American actor (born 1962)

Adam Baldwin (born February 27, 1962) is an American actor. He made his film debut in My Bodyguard (1980) and later appeared in films including Full Metal Jacket (1987), Predator 2 (1990), Independence Day (1996), The Patriot (2000), and Serenity (2005). On television, he is known for playing Jayne Cobb in Firefly, John Casey in Chuck, and Mike Slattery in The Last Ship. He has also worked as a voice actor, including as Superman in Superman: Doomsday (2007) and Dutch in Halo 3: ODST (2009).

==Early life==
Baldwin was born on February 27, 1962, in Winnetka, Illinois, and studied at New Trier Township High School in east Winnetka. Raised in the Chicago area, Baldwin played hockey as a youth.

==Career==
Baldwin began acting professionally as a teenager, landing the role of Ricky Linderman in the Chicago-set film My Bodyguard (1980). That same year he appeared in Robert Redford's Academy Award-winning drama Ordinary People as Kevin Stillman. In the early 1980s he continued with supporting roles in films including D.C. Cab (1983) and Reckless (1984).

By the late 1980s he had moved into higher-profile studio productions, including Stanley Kubrick's Vietnam War film Full Metal Jacket (1987), in which he played the Marine nicknamed "Animal Mother," and the crime thriller Next of Kin (1989).
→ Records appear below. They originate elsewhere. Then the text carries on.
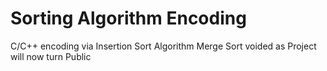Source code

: # Sorting Algorithm Encoding
C/C++ encoding via Insertion Sort Algorithm
Merge Sort voided as Project will now turn Public
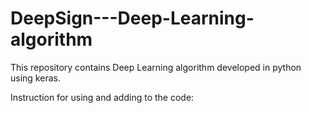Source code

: # DeepSign---Deep-Learning-algorithm
This repository contains Deep Learning algorithm developed in python using keras.

Instruction for using and adding to the code:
In the 1990s he appeared in a run of mainstream features including Predator 2 (1990), the western biopic Wyatt Earp (1994) portraying Tom McLaury, and the science-fiction blockbuster Independence Day (1996). He later played Captain Wilkins in Roland Emmerich's Revolutionary War film The Patriot (2000).
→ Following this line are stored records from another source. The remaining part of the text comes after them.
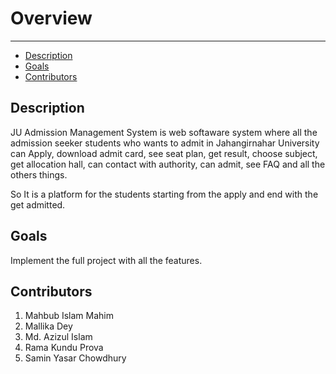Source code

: # Overview

---
- [Description](#section-1)
- [Goals](#section-2)
- [Contributors](#section-3)

<a name="section-1"></a>

## Description

JU Admission Management System is web softaware system where all the admission seeker students who wants to admit in Jahangirnahar University can Apply, download admit card, see seat plan,  get result, choose subject, get allocation hall, can contact with authority, can admit,  see FAQ and all the others things.

So It is a platform for the students starting from the apply and end with the get admitted.

<a name="section-2"></a>

## Goals

Implement the full project with all the features.

<a name="section-4"></a>

## Contributors

1. Mahbub Islam Mahim
2. Mallika Dey
3. Md. Azizul Islam
4. Rama Kundu Prova
5. Samin Yasar Chowdhury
On television, Baldwin became a regular cast member of Joss Whedon's science-fiction series Firefly (2002–2003) as the mercenary Jayne Cobb, and reprised the role in the continuation film Serenity (2005). From 2007 to 2012 he played the National Security Agency agent John Casey on NBC's action-comedy series Chuck. His other television work includes a regular role on ABC's Day Break (2006–2007) and a lead role on the 1996–1997 drama series The Cape as Col. Jack Riles. He made a brief on-screen return to the schoolyard premise of My Bodyguard with a cameo in the comedy Drillbit Taylor (2008), noted as an explicit nod to his earlier film.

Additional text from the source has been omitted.